» Entries supplied:
* * * * *

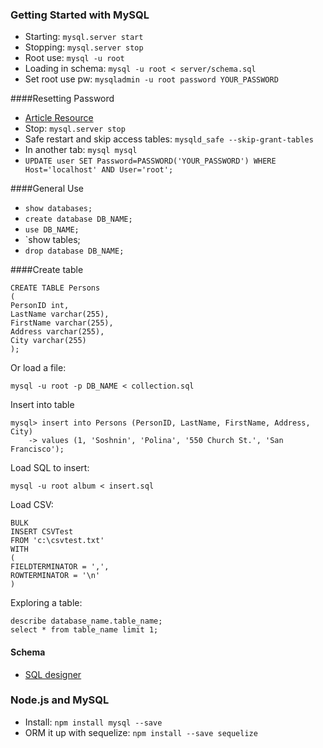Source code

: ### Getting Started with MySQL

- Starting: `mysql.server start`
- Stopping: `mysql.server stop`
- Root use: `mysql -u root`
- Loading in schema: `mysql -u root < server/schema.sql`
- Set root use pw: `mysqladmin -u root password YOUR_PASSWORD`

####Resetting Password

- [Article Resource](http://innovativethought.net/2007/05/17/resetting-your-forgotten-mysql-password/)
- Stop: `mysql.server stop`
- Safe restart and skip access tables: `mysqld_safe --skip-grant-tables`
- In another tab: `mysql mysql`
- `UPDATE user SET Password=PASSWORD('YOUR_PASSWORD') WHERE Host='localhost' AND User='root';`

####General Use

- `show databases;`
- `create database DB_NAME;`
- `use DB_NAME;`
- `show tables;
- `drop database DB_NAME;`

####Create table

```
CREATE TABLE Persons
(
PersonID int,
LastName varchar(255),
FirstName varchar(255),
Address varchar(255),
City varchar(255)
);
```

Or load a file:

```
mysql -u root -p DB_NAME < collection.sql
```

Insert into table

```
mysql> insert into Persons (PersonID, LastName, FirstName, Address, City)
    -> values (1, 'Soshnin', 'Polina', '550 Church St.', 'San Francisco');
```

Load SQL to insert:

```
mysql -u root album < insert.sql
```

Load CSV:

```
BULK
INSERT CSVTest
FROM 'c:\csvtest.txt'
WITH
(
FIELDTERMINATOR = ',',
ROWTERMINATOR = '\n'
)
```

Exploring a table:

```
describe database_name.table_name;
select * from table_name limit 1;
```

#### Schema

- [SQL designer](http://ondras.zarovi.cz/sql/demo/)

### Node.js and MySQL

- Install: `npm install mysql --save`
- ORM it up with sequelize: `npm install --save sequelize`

* * * * *

» Task to complete:
Search the material for the word "save". Each line where it is found must be copied.

» Output below:
- Install: `npm install mysql --save`
- ORM it up with sequelize: `npm install --save sequelize`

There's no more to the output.